J. Safra Sarasin says it expects another "precautionary" rate cut tomorrow, but the Swiss private bank's teams also believe that it will become "much more difficult to implement all of the rate cuts currently priced into the market, even with a more accommodative Fed chair."

In this context, market players will be watching closely for any indications provided tomorrow by the Fed chairman in order to refine their bets on the continuation of the Federal Reserve's generous monetary policy next year.

In the meantime, the JOLTS data reinforce the case for lower rates: job openings rose marginally in October, but hiring declined, providing further evidence of the current slowdown in the U.S. labor market.

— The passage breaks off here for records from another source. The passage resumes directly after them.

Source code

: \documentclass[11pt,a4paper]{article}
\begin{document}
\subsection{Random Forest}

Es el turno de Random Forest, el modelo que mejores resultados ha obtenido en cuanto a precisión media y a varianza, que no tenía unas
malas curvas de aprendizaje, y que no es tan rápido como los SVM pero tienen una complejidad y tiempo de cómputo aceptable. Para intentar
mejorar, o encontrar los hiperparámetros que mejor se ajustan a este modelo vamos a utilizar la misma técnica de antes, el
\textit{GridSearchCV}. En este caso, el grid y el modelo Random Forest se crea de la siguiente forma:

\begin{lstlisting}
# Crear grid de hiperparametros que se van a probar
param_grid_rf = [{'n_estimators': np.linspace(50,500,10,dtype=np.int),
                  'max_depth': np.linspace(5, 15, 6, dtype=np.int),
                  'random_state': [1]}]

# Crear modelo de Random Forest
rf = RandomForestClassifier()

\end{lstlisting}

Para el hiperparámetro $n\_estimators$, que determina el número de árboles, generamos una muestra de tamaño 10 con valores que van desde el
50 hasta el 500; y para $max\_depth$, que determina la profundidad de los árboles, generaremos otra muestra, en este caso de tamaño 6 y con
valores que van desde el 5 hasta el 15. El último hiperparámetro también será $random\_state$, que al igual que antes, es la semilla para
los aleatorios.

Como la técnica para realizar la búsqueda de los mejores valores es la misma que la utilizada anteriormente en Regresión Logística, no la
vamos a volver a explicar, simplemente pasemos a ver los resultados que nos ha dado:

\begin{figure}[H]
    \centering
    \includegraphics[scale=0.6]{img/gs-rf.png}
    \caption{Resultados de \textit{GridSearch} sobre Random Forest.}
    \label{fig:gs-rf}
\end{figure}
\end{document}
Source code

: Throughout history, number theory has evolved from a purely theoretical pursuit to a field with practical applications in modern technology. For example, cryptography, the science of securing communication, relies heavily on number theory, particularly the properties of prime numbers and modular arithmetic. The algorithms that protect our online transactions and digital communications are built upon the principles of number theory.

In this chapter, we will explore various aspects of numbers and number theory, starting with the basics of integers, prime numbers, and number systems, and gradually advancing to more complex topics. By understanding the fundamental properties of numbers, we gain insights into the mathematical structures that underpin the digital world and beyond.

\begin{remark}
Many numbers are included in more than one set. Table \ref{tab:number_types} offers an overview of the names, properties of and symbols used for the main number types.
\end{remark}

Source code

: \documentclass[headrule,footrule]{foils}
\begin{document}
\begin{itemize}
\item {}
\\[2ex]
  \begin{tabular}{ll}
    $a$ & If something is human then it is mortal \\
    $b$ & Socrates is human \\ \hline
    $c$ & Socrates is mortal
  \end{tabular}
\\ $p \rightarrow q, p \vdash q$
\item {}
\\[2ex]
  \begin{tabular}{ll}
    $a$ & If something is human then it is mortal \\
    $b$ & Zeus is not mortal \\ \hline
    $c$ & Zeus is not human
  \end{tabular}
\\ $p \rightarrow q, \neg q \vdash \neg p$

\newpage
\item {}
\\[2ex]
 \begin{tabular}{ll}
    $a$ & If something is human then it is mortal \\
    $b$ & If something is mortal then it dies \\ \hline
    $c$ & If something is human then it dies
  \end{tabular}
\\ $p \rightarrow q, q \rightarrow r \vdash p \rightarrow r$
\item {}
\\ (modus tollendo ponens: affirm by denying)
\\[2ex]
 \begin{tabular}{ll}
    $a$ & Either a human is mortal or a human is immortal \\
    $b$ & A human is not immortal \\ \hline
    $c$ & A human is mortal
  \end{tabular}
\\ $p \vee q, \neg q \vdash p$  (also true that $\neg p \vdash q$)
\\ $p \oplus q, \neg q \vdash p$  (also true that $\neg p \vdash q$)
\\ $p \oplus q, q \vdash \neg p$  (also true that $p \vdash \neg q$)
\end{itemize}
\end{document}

The number of job openings reached 7.67 million, up from 7.66 million the previous month, according to the latest JOLTS (Job Openings and Labor Turnover Survey) report released Tuesday by the Department of Labor.

Hiring rose to 5.37 million from 5.15 million in September, the report shows.

These statistics, used to measure the strength of demand in the labor market, should be closely monitored to determine employment trends in the absence of official monthly data published by the Department of Labor.

If the bond markets are to be believed, the prospect of two further rate cuts in 2026 seems far from set in stone.

The deterioration is particularly striking in the United States, where Treasury yields have risen sharply recently, with uncertainty surrounding the Fed's comments prompting market participants to sell long-term paper.

Japan is seeing long-term rates plateau, but with no improvement in sight (-1.2 points to 1.965% on the 10-year), while in Europe, the German 10-year Bund, the benchmark in the eurozone, rose by ten basis points on Monday to settle above 2.87%, before falling by -1.5 points on Tuesday to 2.852%, with French OATs falling by -2.5 points to 3.566%.

Although the predictive power of yield curves may legitimately be questioned, the appearance of this contradictory signal in the bond market led equity markets to be more indecisive yesterday.

Given that there will not be much news to digest between now and the end of the year following the Fed meeting, some investors may even be tempted to close their accounts early.

The euro is consolidating horizontally at around $1.1635, while oil continues to slide, down 1% after falling 2.5% the previous day (Brent at $61.9, WTI at $58.3, compared with $56 at the end of October and beginning of May)... we are approaching annual lows.